A point of frustration for Republicans was the fact that Health, Education, Labor, and Pensions Committee Chair Bernie Sanders denied a request from Cassidy to hold a public hearing on McFerran before advancing her. McFerran’s nomination has been waiting for consideration since August.

In 2021, McFerran’s NLRB ordered Tesla to direct Musk to delete a tweet they said was damaging to a unionization effort at Tesla in a move that was eventually overturned by the U.S. Appeals Court. 

‘The current administration is doing everything possible to prevent government efficiency, but @DOGE is inevitable,’ Tesla and Space X CEO Elon Musk posted on X before the vote in response to a post lamenting the Democrat push to advance McFerran. 

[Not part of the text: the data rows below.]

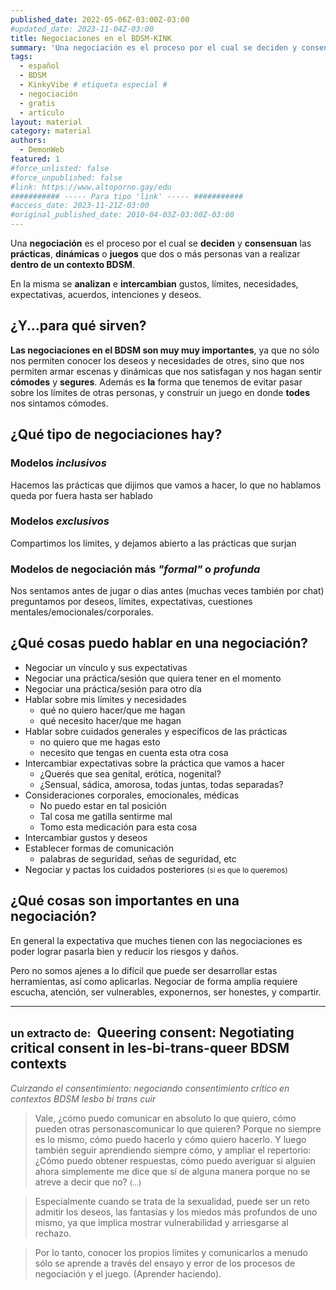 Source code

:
 ```yaml
---
published_date: 2022-05-06Z-03:00Z-03:00
#updated_date: 2023-11-04Z-03:00
title: Negociaciones en el BDSM-KINK
summary: 'Una negociación es el proceso por el cual se deciden y consensuan las prácticas, dinámicas o juegos que dos o más personas van a realizar dentro de un contexto BDSM.'
tags:
  - español
  - BDSM
  - KinkyVibe # etiqueta especial #
  - negociación
  - gratis
  - artículo
layout: material
category: material
authors:
  - DemonWeb
featured: 1
#force_unlisted: false
#force_unpublished: false
#link: https://www.altoporno.gay/edu
########### ----- Para tipo 'link' ----- ###########
#access_date: 2023-11-21Z-03:00
#original_published_date: 2010-04-03Z-03:00Z-03:00
---
```


Una **negociación** es el proceso por el cual se **deciden** y **consensuan** las **prácticas**, **dinámicas** o **juegos** que dos o más personas van a realizar **dentro de un contexto BDSM**.

En la misma se **analizan** e **intercambian** gustos, límites, necesidades, expectativas, acuerdos, intenciones y deseos.

## ¿Y...para qué sirven?

**Las negociaciones en el BDSM son muy muy importantes**, ya que no sólo nos permiten conocer los deseos y necesidades de otres, sino que nos permiten armar escenas y dinámicas que nos satisfagan y nos hagan sentir **cómodes** y **segures**.
Además es **la** forma que tenemos de evitar pasar sobre los límites de otras personas, y construir un juego en donde **todes** nos sintamos cómodes.

## ¿Qué tipo de negociaciones hay?

### Modelos _inclusivos_

Hacemos las prácticas que dijimos que vamos a hacer, lo que no hablamos queda por fuera hasta ser hablado

### Modelos _exclusivos_

Compartimos los límites, y dejamos abierto a las prácticas que surjan

### Modelos de negociación más _"formal"_ o _profunda_

Nos sentamos antes de jugar o días antes (muchas veces también por chat) preguntamos por deseos, límites, expectativas, cuestiones mentales/emocionales/corporales.

## ¿Qué cosas puedo hablar en una negociación?

- Negociar un vínculo y sus expectativas
- Negociar una práctica/sesión que quiera tener en el momento
- Negociar una práctica/sesión para otro día
- Hablar sobre mis límites y necesidades
  - qué no quiero hacer/que me hagan
  - qué necesito hacer/que me hagan
- Hablar sobre cuidados generales y específicos de las prácticas
  - no quiero que me hagas esto
  - necesito que tengas en cuenta esta otra cosa
- Intercambiar expectativas sobre la práctica que vamos a hacer
  - ¿Querés que sea genital, erótica, nogenital?
  - ¿Sensual, sádica, amorosa, todas juntas, todas separadas?
- Consideraciones corporales, emocionales, médicas
  - No puedo estar en tal posición
  - Tal cosa me gatilla sentirme mal
  - Tomo esta medicación para esta cosa
- Intercambiar gustos y deseos
- Establecer formas de comunicación
  - palabras de seguridad, señas de seguridad, etc
- Negociar y pactas los cuidados posteriores <small>(si es que lo queremos)</small>

## ¿Qué cosas son importantes en una negociación?

En general la expectativa que muches tienen con las negociaciones es poder lograr pasarla bien y reducir los riesgos y daños.

Pero no somos ajenes a lo difícil que puede ser desarrollar estas herramientas, así como aplicarlas. Negociar de forma amplia requiere escucha, atención, ser vulnerables, exponernos, ser honestes, y compartir.

---

## <small>un extracto de:</small> <strong>&nbsp;Queering consent: Negotiating critical consent in les-bi-trans-queer BDSM contexts</strong>

<em style="color: var(--1);opacity:.7">Cuirzando el consentimiento: negociando consentimiento crítico en contextos BDSM lesbo bi trans cuir</em>

> Vale, ¿cómo puedo comunicar en absoluto lo que quiero, cómo pueden otras personascomunicar lo que quieren? Porque no siempre es lo mismo, cómo puedo hacerlo y cómo quiero hacerlo. Y luego también seguir aprendiendo siempre cómo, y ampliar el repertorio: ¿Cómo puedo obtener respuestas, cómo puedo averiguar si alguien ahora simplemente me dice que sí de alguna manera porque no se atreve a decir que no? <small>(...)</small>

> Especialmente cuando se trata de la sexualidad, puede ser un reto admitir los deseos, las fantasías y los miedos más profundos de uno mismo, ya que implica mostrar vulnerabilidad y arriesgarse al rechazo.

> Por lo tanto, conocer los propios límites y comunicarlos a menudo sólo se aprende a través del ensayo y error de los procesos de negociación y el juego. (Aprender haciendo).
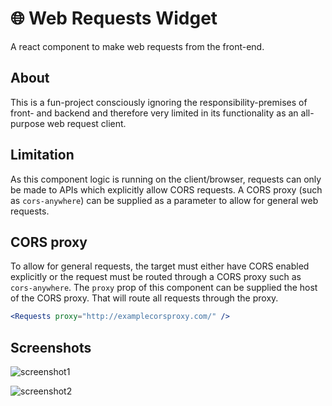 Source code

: # 🌐 Web Requests Widget

A react component to make web requests from the front-end.

## About

This is a fun-project consciously ignoring the responsibility-premises of front- and backend and therefore very limited in its functionality as an all-purpose web request client.

## Limitation

As this component logic is running on the client/browser, requests can only be made to APIs which explicitly allow CORS requests. A CORS proxy (such as `cors-anywhere`) can be supplied as a parameter to allow for general web requests.

## CORS proxy

To allow for general requests, the target must either have CORS enabled explicitly or the request must be routed through a CORS proxy such as `cors-anywhere`. The `proxy` prop of this component can be supplied the host of the CORS proxy. That will route all requests through the proxy.

```jsx
<Requests proxy="http://examplecorsproxy.com/" />
```


## Screenshots

![screenshot1](https://i.imgur.com/r0PwNi4.png)

![screenshot2](https://i.imgur.com/Nub9rAb.png) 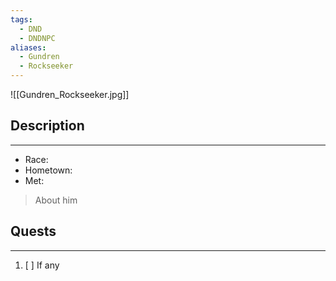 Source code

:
 ```yaml
---
tags:
  - DND
  - DNDNPC
aliases:
  - Gundren
  - Rockseeker
---
```

![[Gundren_Rockseeker.jpg]]
## Description
---
* Race: 
* Hometown:  
* Met:

> About him
> 

## Quests
---
1. [ ] If any
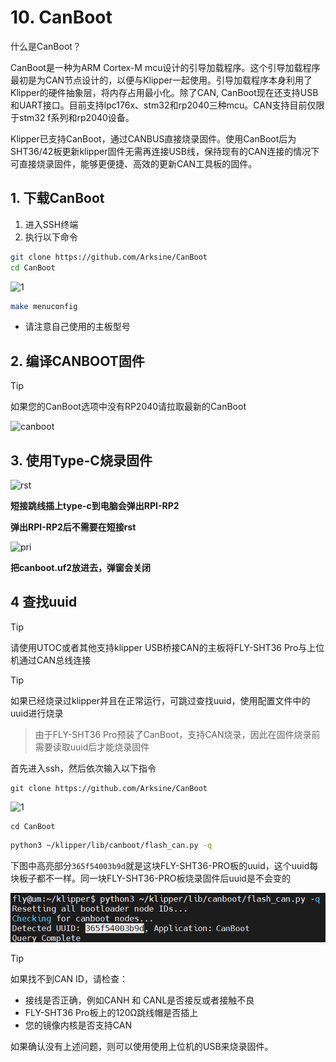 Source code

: # 10. CanBoot

什么是CanBoot？

CanBoot是一种为ARM Cortex-M mcu设计的引导加载程序。这个引导加载程序最初是为CAN节点设计的，以便与Klipper一起使用。引导加载程序本身利用了Klipper的硬件抽象层，将内存占用最小化。除了CAN, CanBoot现在还支持USB和UART接口。目前支持lpc176x、stm32和rp2040三种mcu。CAN支持目前仅限于stm32 f系列和rp2040设备。

Klipper已支持CanBoot，通过CANBUS直接烧录固件。使用CanBoot后为SHT36/42板更新klipper固件无需再连接USB线，保持现有的CAN连接的情况下可直接烧录固件，能够更便捷、高效的更新CAN工具板的固件。

## 1. 下载CanBoot

1. 进入SSH终端
2. 执行以下命令

```bash
git clone https://github.com/Arksine/CanBoot
cd CanBoot
```

![1](../../images/adv/canboot/1.png)


```bash
make menuconfig
```

* 请注意自己使用的主板型号

<!-- tabs:start -->

## 2. 编译CANBOOT固件

> [!TIP]
> 如果您的CanBoot选项中没有RP2040请拉取最新的CanBoot

![canboot](../../images/boards/fly_sht36_pro/canboot.png)

## 3. 使用Type-C烧录固件

![rst](../../images/boards/fly_sht36_pro/rst.png)

**短接跳线插上type-c到电脑会弹出RPI-RP2**

**弹出RPI-RP2后不需要在短接rst**

![pri](../../images/boards/fly_sht36_pro/pri.png)

**把canboot.uf2放进去，弹窗会关闭**

## 4 查找uuid

> [!TIP]
> 请使用UTOC或者其他支持klipper USB桥接CAN的主板将FLY-SHT36 Pro与上位机通过CAN总线连接

> [!TIP]
> 如果已经烧录过klipper并且在正常运行，可跳过查找uuid，使用配置文件中的uuid进行烧录

> 由于FLY-SHT36 Pro预装了CanBoot，支持CAN烧录，因此在固件烧录前需要读取uuid后才能烧录固件

首先进入ssh，然后依次输入以下指令

```
git clone https://github.com/Arksine/CanBoot
```

![1](../../images/boards/fly_sht_v2/1.png)

```
cd CanBoot
```

```bash
python3 ~/klipper/lib/canboot/flash_can.py -q
```

下图中高亮部分``365f54003b9d``就是这块FLY-SHT36-PRO板的uuid，这个uuid每块板子都不一样。同一块FLY-SHT36-PRO板烧录固件后uuid是不会变的

![config](../../images/boards/fly_sht_v2/uuid.png ":no-zooom")

> [!TIP]
> 如果找不到CAN ID，请检查：

* 接线是否正确，例如CANH 和 CANL是否接反或者接触不良
* FLY-SHT36 Pro板上的120Ω跳线帽是否插上
* 您的镜像内核是否支持CAN

如果确认没有上述问题，则可以使用使用上位机的USB来烧录固件。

Unlike most similar agencies, members of the NLRB cannot be removed by the president at will simply based on policy goals or changing administrations. 

‘Any member of the Board may be removed by the President, upon notice and hearing, for neglect of duty or malfeasance in office, but for no other cause,’ the NLRB website states.

In response to the McFerran vote, Democrats pulled the cloture vote for Republican NLRB nominee Joshua Ditelberg, giving Trump the opportunity to fill two seats if nothing changes before inauguration day. 

Schumer filed cloture on McFerran’s nomination on Monday, setting up a vote on Wednesday. In floor remarks, the New York Democrat did not acknowledge the lame-duck nature of the vote, telling his colleagues, ‘If you truly care about working families, if you care about fixing income inequality in America, then you should be in favor of advancing today’s NLRB nominees. You can’t say you are for working families, then go and vote ‘no’ today, because the NLRB protects workers from mistreatment on the job and from overreaching employers.’

In a statement after the vote, Schumer said, ‘It is deeply disappointing, a direct attack on working people, and incredibly troubling that this highly qualified nominee – with a proven track record of protecting worker rights – did not have the votes.’

Fox News Digital’s Julia Johnson contributed to this report.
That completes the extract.